Меня окрестили «эта продавщица» (само собой, за глаза).
— Ты должна упорно отрицать тот факт, что работала у Тиффани, — сказал Люциус в самом начале кампании по введению меня в общество.
— Почему? — удивилась я.
— Потому что это чистая правда, которую вдобавок легко выяснить. Дай сплетникам повод для сплетни, и они не будут копать глубже. Горячо отрицай все, Джо. Увидишь, они быстренько наведут справки и раскроют нашу «страшную тайну». Пусть терзают кость, нам это не повредит. Главное, чтобы все остальное так и осталось между нами. Помяни мое слово — лучше всего скрывать то, что не нуждается в сокрытии.

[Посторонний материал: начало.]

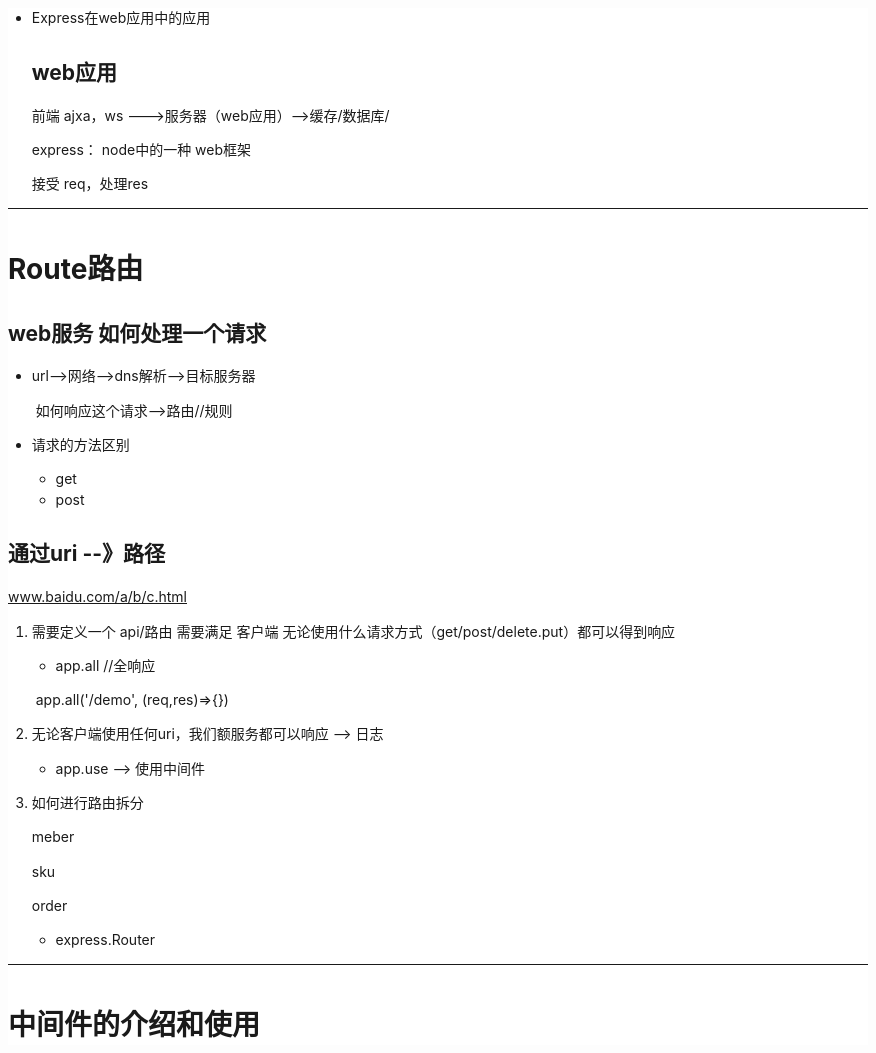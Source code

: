 * Express在web应用中的应用


  ## web应用

  前端 
  ajxa，ws --->服务器（web应用）-->缓存/数据库/



  express： node中的一种 web框架

  接受 req，处理res

  

---

# Route路由

## web服务 如何处理一个请求

* url-->网络-->dns解析-->目标服务器

  ​	 如何响应这个请求-->路由//规则

* 请求的方法区别
  * get
  * post

## 通过uri --》路径

www.baidu.com/a/b/c.html

1. 需要定义一个 api/路由 需要满足 客户端 无论使用什么请求方式（get/post/delete.put）都可以得到响应

   *  app.all  //全响应

   ​         app.all('/demo', (req,res)=>{})

2. 无论客户端使用任何uri，我们额服务都可以响应 --> 日志

   * app.use --> 使用中间件

3. 如何进行路由拆分

   meber

   sku

   order

   

   * express.Router

---

# 中间件的介绍和使用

Он оказался прав. Мудрая стратегия принесла поразительные плоды. Никто не заподозрил, что мы стали любовниками еще при жизни Рут. Наше бракосочетание было скромным и состоялось в городской квартире его ближайших друзей Джун и Чарли Каан. Кроме этих двоих, присутствовали Люциус-младший, Бетти и Гил Уотермен и Нейт Натаниель, друг и поверенный жениха.
Мой отец был слишком болен, мать не хотела оставлять его на чужом попечении даже на минуту и вежливо отклонила предложение Люциуса прислать за ней частный самолет. Во всяком случае, так она объяснила свой отказ. Я втайне подозревала, что была причина посерьезнее: мать не одобряла мой выбор и то, каким образом дело дошло до свадьбы. Не то чтобы она знала подробности, но этого и не требовалось.
«Будь осторожна, Джоли Энн. История повторяется», — это было все, что мать сказала по поводу моего брака.
Поначалу я досадовала на то, что над моим скромным происхождением посмеиваются, но (повторяю, «но» в Нью-Йорке часто имеет решающее значение) вскоре выяснила, что не являюсь исключением. Мало кто в так называемом нью-йоркском высшем свете мог похвастаться безупречной родословной. Там было полным-полно бывших продавщиц, секретарш, стюардесс и даже женщин легкого поведения, которым, подобно мне, удалось заарканить богача. Я окрестила всю эту компанию «женами Цезаря». Положение мужей ставило их выше порицания, если не за глаза, то по крайней мере в лицо.
Величайшей болью моей жизни было то, что мы так и не завели ребенка. Я хотела, но Люциус категорически отказался — вероятно, потому, что уже имеющееся чадо было для него вечным источником разочарования. Так или иначе, стоило завести разговор о детях, как он принимал холодный и отстраненный, даже неприязненный вид. По его словам, он не желал брать на себя эту ответственность.
— Ее придется нести независимо ни от чего, потому что это наша плоть и кровь, — говорил он. — Вот доживешь до моих лет и поймешь, что детей нельзя просто «завести». Это задача всей жизни, а я совсем не хочу посвящать свою жизнь еще одному ребенку.
Я уговорила себя принести Люциусу эту жертву и утешалась довольно абсурдной и ошибочной мыслью, что бездетные супруги дольше сберегают свежесть чувств.
Тем не менее жизнь была ко мне добра. Даже вступая в «бальзаковский возраст» (нелегкий период для любой женщины), я называла себя счастливой. После двадцати лет удачного брака можно с полным правом утверждать, что держишь верный курс. Что бы ни происходило со мной и Люциусом как по части здоровья, так и в отношении обычных житейских проблем, мы оставались одной командой: я всячески заботилась о нем, а он обо мне. Невольно думалось, что гадкий утенок нашел и свое гнездо, и свою стаю.
Но что бы я тогда ни думала, во что бы ни верила, трудно смириться с фактом, что миссис Джо Слейтер, от глаз которой не мог укрыться малейший след древоточца на старинной мебели, так и не заметила того, что под лакированным фасадом ее семейной жизни — труха.